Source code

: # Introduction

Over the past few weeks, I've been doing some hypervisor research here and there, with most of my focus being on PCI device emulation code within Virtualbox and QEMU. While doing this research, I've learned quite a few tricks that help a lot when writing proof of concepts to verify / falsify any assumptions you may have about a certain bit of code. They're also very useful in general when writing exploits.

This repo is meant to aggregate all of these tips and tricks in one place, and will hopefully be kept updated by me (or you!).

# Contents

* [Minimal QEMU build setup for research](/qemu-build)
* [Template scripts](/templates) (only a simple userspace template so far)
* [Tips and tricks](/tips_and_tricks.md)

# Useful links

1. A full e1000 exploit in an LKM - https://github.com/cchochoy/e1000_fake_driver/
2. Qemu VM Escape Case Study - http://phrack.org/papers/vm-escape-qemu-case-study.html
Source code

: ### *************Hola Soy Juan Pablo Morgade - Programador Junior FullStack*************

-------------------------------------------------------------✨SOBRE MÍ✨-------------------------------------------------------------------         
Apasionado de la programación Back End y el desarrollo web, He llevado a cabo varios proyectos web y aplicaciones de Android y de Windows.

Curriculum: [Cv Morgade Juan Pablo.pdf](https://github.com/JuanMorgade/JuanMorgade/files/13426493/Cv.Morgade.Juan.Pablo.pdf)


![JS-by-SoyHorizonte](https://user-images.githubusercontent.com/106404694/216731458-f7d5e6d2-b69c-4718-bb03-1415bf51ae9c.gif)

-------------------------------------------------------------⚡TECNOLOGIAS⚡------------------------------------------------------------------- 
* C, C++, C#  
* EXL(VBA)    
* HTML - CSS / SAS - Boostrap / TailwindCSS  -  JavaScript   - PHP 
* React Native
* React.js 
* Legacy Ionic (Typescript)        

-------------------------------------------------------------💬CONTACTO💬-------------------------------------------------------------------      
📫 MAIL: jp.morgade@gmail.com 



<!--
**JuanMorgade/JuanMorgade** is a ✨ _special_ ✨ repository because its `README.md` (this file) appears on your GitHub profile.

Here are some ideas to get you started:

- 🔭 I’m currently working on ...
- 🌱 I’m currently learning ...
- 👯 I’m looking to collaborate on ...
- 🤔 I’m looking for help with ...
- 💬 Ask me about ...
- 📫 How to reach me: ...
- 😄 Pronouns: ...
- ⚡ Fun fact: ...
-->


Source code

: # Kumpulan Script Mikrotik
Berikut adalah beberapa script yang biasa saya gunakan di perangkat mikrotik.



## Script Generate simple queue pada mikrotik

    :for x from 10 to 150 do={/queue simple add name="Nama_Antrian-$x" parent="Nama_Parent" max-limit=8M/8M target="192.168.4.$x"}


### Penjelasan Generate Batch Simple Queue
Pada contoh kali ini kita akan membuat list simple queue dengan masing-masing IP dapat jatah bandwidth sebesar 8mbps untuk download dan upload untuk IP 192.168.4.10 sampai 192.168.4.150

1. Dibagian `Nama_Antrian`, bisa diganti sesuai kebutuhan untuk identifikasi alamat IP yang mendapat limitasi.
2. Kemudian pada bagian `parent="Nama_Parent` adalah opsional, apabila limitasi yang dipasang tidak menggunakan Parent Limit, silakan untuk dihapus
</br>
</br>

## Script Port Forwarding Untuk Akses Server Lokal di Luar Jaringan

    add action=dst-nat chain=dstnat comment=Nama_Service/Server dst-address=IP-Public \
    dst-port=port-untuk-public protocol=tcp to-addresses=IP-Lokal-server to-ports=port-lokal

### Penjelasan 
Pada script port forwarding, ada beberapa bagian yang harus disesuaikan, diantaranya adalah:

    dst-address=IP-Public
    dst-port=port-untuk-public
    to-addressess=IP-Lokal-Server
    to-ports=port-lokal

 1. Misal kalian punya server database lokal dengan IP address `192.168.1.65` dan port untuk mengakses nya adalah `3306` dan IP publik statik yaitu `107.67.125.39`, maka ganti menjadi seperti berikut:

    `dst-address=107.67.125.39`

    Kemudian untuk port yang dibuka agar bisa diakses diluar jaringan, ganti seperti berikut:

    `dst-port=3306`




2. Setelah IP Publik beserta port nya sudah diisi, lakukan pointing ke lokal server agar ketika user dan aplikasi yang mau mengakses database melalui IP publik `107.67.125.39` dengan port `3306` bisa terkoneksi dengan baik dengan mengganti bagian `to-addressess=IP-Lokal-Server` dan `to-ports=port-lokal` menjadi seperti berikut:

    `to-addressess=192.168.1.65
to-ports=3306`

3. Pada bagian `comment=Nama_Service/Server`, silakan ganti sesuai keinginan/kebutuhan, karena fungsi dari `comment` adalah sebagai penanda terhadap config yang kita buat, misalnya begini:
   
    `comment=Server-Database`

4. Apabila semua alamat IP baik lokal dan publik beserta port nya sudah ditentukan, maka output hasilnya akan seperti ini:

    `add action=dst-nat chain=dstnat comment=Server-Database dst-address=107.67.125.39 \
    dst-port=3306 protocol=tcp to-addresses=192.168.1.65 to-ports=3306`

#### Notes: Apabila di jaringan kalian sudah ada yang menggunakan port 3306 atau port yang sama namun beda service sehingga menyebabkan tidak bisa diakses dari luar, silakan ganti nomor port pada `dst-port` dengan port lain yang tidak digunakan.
==
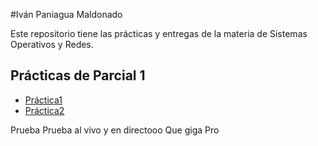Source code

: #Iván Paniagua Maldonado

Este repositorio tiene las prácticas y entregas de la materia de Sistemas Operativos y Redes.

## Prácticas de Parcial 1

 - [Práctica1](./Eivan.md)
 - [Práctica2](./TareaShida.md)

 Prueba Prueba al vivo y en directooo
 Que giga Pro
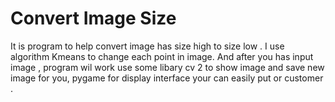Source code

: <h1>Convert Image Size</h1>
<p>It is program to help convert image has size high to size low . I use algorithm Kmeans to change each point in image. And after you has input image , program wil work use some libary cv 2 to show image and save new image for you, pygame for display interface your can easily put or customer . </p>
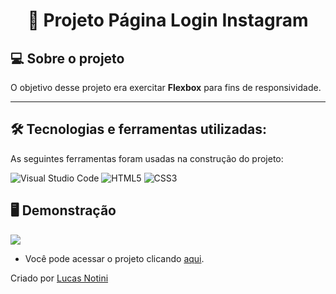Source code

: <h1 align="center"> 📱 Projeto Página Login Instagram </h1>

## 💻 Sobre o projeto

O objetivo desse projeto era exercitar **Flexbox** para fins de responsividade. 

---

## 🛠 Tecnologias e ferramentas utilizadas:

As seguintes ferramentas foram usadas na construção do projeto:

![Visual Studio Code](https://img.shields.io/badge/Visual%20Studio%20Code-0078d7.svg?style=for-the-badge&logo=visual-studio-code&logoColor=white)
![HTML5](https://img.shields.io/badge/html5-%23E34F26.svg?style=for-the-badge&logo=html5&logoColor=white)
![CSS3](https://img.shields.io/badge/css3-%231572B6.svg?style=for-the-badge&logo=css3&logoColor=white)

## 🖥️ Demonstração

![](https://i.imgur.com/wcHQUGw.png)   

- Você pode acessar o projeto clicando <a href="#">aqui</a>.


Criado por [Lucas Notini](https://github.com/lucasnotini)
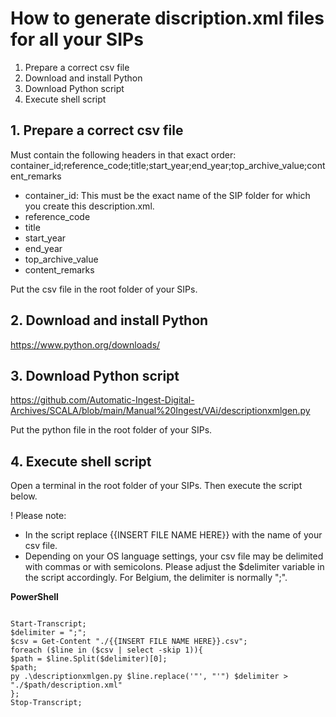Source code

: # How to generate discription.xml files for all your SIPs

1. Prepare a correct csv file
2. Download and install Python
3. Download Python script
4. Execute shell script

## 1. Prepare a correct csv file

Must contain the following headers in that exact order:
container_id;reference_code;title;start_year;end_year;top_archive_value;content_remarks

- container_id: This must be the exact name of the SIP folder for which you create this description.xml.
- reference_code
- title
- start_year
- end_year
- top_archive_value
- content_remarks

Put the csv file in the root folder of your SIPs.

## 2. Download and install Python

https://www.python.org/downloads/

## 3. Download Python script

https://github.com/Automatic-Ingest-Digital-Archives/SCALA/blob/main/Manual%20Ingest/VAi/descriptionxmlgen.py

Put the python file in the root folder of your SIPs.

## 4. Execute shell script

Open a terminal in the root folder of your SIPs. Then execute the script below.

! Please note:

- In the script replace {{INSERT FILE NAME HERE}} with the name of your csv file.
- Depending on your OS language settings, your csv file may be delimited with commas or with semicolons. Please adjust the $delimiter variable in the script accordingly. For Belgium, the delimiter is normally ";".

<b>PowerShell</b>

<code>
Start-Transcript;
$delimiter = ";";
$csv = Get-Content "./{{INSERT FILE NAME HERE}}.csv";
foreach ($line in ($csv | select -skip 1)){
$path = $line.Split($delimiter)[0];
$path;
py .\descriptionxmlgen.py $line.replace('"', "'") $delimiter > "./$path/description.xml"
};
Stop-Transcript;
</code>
* * *
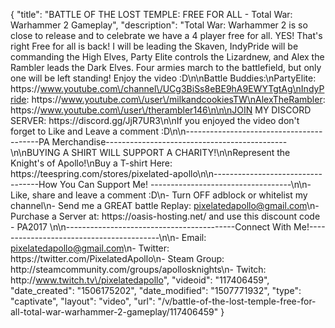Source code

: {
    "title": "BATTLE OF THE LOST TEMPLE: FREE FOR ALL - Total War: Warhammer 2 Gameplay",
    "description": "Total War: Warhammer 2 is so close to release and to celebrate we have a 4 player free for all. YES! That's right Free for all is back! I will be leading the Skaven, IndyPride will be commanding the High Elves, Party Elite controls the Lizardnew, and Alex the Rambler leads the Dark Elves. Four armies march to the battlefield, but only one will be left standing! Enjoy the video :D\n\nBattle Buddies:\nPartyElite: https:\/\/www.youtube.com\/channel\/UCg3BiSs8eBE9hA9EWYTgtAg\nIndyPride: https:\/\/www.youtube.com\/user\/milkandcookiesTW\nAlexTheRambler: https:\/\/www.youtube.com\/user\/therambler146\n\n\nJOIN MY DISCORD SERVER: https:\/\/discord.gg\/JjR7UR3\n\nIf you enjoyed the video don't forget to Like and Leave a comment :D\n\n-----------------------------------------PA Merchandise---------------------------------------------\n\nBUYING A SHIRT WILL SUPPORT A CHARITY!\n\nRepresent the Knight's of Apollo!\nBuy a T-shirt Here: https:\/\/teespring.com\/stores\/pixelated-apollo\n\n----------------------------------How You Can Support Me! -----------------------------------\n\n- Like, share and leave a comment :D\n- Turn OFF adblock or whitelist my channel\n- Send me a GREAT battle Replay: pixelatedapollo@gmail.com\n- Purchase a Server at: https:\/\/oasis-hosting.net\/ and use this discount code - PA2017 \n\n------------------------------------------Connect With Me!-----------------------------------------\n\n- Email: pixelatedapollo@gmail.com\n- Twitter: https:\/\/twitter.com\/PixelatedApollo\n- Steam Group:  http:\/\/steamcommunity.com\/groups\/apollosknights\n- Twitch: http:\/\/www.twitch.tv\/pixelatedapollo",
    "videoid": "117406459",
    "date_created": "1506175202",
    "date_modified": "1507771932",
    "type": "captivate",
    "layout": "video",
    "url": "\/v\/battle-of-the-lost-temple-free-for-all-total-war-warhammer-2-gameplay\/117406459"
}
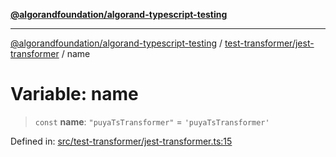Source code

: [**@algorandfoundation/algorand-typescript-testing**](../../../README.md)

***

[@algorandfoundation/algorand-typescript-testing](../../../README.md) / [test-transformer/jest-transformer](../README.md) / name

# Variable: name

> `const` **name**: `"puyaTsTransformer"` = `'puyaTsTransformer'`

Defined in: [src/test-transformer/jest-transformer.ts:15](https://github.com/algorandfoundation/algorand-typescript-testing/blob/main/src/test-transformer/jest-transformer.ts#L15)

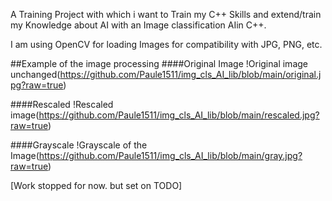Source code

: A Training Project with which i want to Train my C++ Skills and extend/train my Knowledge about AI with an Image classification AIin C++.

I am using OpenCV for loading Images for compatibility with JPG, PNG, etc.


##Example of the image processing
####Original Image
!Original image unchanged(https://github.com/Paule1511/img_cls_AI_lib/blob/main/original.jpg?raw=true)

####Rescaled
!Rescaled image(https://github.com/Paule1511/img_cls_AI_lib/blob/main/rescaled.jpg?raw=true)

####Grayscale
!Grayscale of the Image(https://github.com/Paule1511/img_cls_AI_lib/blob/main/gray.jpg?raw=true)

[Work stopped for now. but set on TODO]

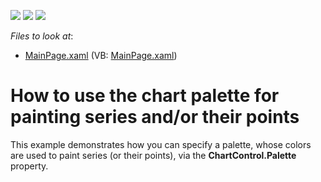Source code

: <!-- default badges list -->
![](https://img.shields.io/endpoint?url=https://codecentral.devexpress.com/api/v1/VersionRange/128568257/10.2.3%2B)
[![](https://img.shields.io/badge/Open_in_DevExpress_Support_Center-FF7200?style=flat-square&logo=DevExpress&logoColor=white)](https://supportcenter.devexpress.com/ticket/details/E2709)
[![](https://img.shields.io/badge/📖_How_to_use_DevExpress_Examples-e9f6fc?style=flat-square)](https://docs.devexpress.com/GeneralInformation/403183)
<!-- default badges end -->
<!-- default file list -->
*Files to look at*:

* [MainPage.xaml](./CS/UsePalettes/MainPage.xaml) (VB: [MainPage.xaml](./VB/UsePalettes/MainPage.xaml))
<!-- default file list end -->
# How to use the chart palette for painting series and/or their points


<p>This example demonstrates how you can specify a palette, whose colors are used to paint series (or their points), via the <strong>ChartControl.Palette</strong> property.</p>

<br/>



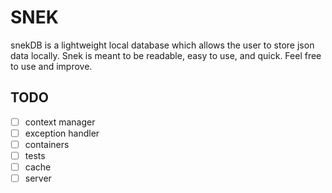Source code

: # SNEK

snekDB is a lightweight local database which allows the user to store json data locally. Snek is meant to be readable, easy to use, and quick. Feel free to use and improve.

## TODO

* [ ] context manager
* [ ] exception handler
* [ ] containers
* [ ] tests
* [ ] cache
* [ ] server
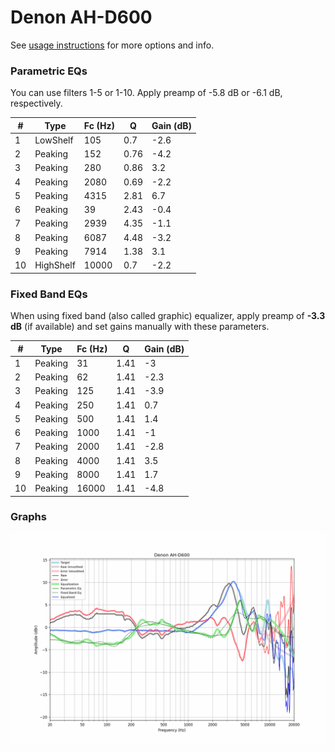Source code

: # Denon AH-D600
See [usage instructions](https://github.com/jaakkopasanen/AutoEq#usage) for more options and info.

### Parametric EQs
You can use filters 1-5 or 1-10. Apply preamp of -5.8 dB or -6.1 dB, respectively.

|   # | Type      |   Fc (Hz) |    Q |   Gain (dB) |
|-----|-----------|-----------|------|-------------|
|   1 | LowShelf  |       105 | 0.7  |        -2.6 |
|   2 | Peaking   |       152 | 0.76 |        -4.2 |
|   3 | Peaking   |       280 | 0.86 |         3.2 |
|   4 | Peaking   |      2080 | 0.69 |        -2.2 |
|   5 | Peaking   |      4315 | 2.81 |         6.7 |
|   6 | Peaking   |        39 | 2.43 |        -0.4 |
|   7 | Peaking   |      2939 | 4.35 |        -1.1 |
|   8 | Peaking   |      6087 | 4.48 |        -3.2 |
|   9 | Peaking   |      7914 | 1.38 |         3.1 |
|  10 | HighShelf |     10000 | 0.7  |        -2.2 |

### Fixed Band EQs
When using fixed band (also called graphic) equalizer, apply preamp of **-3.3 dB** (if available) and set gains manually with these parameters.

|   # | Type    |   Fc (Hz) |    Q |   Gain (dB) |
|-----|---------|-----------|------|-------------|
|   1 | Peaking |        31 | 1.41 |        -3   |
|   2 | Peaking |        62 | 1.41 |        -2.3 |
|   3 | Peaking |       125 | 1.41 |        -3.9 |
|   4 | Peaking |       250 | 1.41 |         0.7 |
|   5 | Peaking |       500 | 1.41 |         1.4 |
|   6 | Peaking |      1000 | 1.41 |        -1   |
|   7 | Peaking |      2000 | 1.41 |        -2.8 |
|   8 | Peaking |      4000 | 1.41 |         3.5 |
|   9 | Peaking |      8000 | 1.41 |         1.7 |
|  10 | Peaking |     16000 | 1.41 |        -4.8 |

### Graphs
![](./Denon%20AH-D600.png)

TASK |
Copy each line of the listing above that contains the word "action".

TASK RESPONSE |
    add action=dst-nat chain=dstnat comment=Nama_Service/Server dst-address=IP-Public \
    `add action=dst-nat chain=dstnat comment=Server-Database dst-address=107.67.125.39 \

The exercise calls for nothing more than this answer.